Литмир - Электронная Библиотека

Машина включает громкую связь и кладет телефон на проржавевшее оцинкованное ведро. Он слышит, как таксисты вылезают из тачки и здороваются с теми, кто прибыл на стрелку: «Здорово». — «Здорово». Все идет хорошо, но потом один из «Тамошних» спрашивает: «А где, на хрен, Машина?» — «Он не придет», — отвечает толстый таксист. Пауза. «А бабло?» Хлопает дверь, открывается застежка на портфеле. «Все здесь». Удаляющиеся шаги. Голоса вдалеке. Снова шаги. «Сейчас товар поднесут». — «Спасибо», — отвечает жирдяй. И вдруг раздается автоматная очередь. «Нет… нет…» — чуть слышится голос второго шофера. Тяжелое дыхание, стоны, голоса: «Добивай гада». Выстрелы, смех. «Мозгами меня забрызгал, козел», — жалуется кто-то. «Не хрен было так близко палить». Хи-хи, ха-ха. Двое типов валяются в пыли, как вытащенные из воды рыбы, а им хиханьки да хаханьки.

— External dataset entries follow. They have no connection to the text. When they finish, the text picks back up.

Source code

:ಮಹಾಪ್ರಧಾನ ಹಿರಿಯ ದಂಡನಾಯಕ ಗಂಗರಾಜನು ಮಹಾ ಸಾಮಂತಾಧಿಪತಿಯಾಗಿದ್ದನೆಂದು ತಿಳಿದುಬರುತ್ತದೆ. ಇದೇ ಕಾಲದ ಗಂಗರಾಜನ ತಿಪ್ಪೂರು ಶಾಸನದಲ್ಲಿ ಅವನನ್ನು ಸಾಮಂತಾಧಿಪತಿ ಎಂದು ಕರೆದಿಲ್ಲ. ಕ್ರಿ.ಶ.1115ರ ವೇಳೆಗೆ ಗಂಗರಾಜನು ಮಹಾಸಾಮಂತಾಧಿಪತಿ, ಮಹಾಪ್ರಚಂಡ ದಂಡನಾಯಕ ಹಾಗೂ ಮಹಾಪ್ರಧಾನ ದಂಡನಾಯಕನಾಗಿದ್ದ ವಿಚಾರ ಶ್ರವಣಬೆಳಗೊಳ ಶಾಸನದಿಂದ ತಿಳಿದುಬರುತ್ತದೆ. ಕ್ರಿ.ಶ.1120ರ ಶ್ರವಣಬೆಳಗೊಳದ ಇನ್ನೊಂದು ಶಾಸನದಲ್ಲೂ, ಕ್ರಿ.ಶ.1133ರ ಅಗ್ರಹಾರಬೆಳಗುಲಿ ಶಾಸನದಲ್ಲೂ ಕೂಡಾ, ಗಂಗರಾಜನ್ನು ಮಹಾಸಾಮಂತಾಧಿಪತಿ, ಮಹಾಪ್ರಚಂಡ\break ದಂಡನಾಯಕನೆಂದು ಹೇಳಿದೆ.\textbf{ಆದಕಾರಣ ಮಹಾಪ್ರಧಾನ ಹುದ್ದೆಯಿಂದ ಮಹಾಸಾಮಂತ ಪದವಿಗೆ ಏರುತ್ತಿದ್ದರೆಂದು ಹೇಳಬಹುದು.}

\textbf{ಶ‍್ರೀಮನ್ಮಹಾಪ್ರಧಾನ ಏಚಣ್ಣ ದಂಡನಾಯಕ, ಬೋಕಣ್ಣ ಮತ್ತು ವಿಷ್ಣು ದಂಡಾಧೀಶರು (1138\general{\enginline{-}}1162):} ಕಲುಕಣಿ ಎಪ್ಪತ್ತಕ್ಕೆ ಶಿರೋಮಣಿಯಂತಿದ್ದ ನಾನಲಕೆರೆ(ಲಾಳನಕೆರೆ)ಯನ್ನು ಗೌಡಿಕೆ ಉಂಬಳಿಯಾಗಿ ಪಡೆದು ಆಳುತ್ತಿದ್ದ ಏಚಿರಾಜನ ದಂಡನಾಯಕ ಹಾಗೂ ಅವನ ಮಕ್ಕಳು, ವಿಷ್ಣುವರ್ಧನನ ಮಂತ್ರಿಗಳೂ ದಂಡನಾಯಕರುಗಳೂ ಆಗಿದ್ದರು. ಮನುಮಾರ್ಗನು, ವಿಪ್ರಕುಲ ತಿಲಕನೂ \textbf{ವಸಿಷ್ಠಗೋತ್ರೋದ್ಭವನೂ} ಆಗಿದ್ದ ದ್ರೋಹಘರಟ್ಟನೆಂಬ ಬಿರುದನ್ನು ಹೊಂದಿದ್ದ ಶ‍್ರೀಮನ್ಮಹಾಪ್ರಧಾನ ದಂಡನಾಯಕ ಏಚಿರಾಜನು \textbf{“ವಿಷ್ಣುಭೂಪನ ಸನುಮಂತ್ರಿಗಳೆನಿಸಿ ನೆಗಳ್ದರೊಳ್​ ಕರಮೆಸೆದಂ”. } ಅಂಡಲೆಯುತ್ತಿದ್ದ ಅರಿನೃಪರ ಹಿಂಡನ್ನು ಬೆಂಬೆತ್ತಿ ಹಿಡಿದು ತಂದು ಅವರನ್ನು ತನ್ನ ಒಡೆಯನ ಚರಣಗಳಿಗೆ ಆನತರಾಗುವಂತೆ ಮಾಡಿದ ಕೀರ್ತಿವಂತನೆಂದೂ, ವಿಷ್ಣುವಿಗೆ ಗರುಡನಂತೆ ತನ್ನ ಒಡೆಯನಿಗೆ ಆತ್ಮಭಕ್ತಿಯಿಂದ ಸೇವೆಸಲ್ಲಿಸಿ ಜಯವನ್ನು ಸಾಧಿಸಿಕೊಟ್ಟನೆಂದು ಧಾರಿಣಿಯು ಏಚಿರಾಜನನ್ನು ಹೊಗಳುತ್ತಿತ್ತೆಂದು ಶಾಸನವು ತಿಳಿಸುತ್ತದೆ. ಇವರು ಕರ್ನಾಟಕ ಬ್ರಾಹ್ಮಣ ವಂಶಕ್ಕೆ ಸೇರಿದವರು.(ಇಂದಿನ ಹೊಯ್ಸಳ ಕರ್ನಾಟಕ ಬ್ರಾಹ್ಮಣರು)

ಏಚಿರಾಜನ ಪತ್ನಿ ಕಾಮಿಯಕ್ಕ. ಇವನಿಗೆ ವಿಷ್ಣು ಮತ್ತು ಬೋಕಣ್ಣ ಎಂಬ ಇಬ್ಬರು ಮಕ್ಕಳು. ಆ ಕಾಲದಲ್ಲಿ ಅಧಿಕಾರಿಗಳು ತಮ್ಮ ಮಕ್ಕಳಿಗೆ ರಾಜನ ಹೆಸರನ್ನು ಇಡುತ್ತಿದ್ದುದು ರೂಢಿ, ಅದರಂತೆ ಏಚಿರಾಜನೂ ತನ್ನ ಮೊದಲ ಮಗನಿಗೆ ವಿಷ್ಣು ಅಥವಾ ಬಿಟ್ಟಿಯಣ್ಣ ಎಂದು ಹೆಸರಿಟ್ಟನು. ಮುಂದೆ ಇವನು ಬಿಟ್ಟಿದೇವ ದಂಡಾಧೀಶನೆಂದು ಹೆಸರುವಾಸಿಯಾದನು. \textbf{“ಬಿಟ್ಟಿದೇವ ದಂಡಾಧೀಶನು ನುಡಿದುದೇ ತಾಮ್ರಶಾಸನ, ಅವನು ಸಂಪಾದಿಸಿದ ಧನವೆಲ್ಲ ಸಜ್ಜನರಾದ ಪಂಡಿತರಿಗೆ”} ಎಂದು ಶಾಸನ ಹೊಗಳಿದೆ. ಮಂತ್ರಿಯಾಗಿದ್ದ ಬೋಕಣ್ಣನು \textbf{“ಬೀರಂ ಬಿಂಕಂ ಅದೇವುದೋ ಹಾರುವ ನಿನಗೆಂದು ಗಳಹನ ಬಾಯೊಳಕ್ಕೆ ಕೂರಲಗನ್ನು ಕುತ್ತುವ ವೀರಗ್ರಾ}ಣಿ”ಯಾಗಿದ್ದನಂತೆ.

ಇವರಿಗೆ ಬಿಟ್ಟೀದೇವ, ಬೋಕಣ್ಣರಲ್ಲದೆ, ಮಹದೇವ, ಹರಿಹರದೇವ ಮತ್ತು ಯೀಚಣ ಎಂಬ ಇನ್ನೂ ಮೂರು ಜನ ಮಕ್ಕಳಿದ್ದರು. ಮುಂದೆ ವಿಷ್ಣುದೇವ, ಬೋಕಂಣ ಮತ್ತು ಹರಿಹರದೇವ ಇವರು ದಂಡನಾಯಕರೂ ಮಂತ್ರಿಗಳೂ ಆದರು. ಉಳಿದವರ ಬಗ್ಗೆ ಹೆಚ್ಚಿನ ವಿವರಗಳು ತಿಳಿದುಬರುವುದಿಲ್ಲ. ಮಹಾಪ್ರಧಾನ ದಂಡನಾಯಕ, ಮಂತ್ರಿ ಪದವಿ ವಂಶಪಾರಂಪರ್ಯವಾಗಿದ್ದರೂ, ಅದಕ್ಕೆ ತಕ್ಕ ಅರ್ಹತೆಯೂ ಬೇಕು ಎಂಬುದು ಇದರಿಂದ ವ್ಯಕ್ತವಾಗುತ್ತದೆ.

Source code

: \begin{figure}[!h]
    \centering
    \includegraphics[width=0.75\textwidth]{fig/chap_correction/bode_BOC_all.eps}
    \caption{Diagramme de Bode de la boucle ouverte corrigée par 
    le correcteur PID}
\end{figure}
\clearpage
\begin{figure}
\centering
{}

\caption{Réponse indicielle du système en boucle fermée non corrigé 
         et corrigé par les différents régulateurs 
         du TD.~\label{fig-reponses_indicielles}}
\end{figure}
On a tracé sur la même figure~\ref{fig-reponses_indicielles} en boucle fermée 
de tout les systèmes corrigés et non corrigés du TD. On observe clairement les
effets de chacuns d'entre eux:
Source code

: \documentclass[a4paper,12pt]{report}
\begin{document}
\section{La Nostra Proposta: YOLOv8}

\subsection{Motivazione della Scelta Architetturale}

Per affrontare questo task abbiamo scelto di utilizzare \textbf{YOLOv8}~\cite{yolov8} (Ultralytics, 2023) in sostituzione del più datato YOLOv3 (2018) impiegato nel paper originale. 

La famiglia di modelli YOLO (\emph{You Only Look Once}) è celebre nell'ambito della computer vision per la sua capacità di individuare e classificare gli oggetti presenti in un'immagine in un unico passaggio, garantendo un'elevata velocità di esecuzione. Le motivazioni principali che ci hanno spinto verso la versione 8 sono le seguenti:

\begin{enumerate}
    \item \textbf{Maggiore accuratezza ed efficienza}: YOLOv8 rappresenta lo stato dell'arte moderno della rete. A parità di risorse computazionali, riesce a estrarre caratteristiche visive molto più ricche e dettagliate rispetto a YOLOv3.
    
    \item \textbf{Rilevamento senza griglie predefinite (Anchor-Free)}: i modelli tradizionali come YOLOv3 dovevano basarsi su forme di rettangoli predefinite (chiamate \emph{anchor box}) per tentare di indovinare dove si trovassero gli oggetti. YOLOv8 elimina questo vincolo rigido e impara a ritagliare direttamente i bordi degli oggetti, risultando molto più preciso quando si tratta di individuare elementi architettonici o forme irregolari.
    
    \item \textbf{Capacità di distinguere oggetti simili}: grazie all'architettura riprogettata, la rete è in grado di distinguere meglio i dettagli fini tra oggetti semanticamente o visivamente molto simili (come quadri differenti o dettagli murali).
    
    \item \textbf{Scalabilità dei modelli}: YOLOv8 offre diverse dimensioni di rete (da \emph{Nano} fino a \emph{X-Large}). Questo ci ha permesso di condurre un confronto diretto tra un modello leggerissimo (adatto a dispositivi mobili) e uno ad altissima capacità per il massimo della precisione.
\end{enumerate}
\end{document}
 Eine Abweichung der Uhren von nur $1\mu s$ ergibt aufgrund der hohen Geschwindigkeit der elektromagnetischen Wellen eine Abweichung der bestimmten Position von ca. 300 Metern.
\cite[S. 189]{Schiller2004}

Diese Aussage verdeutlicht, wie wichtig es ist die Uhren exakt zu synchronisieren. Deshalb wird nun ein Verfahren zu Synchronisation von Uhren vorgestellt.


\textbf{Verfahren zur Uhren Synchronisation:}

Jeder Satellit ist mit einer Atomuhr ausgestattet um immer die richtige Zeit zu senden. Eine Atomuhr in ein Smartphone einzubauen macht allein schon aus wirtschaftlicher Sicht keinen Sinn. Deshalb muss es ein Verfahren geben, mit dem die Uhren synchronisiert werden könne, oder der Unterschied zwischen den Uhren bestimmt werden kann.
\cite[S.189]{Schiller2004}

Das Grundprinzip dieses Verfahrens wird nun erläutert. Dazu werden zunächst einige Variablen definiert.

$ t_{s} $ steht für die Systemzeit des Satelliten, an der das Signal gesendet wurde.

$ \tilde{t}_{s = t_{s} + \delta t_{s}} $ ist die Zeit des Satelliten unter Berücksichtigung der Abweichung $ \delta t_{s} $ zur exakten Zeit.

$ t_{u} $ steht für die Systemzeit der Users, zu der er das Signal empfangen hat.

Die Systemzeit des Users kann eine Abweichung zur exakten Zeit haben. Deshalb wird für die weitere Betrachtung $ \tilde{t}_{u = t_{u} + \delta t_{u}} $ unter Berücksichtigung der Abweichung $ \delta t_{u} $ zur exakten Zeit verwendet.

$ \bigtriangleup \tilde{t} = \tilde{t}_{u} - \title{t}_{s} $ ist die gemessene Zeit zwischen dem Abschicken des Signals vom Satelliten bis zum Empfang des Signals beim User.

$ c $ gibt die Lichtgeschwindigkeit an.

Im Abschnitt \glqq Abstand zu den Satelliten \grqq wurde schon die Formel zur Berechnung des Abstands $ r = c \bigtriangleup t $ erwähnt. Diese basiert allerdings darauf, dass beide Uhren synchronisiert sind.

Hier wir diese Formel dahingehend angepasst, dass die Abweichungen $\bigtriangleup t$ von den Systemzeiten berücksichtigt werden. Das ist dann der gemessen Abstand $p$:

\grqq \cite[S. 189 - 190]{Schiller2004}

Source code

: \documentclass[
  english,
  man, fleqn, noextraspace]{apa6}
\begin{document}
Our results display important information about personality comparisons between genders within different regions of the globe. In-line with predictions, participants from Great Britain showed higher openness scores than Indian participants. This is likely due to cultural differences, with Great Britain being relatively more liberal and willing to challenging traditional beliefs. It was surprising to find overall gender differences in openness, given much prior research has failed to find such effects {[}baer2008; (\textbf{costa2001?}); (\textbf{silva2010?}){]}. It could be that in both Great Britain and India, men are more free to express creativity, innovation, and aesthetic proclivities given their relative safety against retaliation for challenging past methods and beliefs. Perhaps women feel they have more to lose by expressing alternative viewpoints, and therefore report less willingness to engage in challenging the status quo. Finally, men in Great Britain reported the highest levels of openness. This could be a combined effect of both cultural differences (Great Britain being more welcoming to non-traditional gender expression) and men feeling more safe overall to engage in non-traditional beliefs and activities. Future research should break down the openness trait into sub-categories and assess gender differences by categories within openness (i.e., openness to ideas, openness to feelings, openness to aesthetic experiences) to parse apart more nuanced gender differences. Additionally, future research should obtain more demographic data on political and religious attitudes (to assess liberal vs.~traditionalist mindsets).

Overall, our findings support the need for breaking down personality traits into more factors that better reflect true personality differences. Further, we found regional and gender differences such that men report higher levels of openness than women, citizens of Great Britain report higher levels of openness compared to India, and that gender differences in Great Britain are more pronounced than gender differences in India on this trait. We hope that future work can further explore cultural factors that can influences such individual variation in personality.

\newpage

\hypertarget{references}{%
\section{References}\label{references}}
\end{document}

Машина выключает телефон. Берет булыжник и разбивает его вдребезги. Нельзя оставлять следов. Нужно как можно скорее сливаться. Через несколько минут на всех выездах из штата выставят блокпосты. На платных магистралях, на шоссе, на сельских дорогах. Как это он не догадался, что «Тамошние» под «Теми Самыми» ходят? Его кореш капнул, что Машина тут шопингом занимается, и босс боссов подослал к нему убийц.

Машина садится в пикап и топит на максимальной скорости. На шоссе не выезжает: там обычно военные стоят, и точно какой-нибудь урод привяжется. Дует по проселочной дороге на запад. На ста пятидесяти в час петляет меж плантациями сахарного тростника и полями под паром. Крестьяне и коровы изумленно смотрят ему вслед.

Так он покрывает километров семьдесят, а потом находит неприметный выезд на шоссе. Останавливается, только переехав границу штата Мехико. Шестьсот километров на одном дыхании — лишь бы не догнали. Наконец добирается до своей берлоги и вздыхает с облегчением. Ебаный, сука, пидор из «Тамошних». Чуть не нагнул его напополам, мудила. Но Машина почуял неладное и послал за товаром таксистов. Еще поплатятся — и пидор этот, и «Тамошние», и все, кто посмеет мешать его фараоновской мести.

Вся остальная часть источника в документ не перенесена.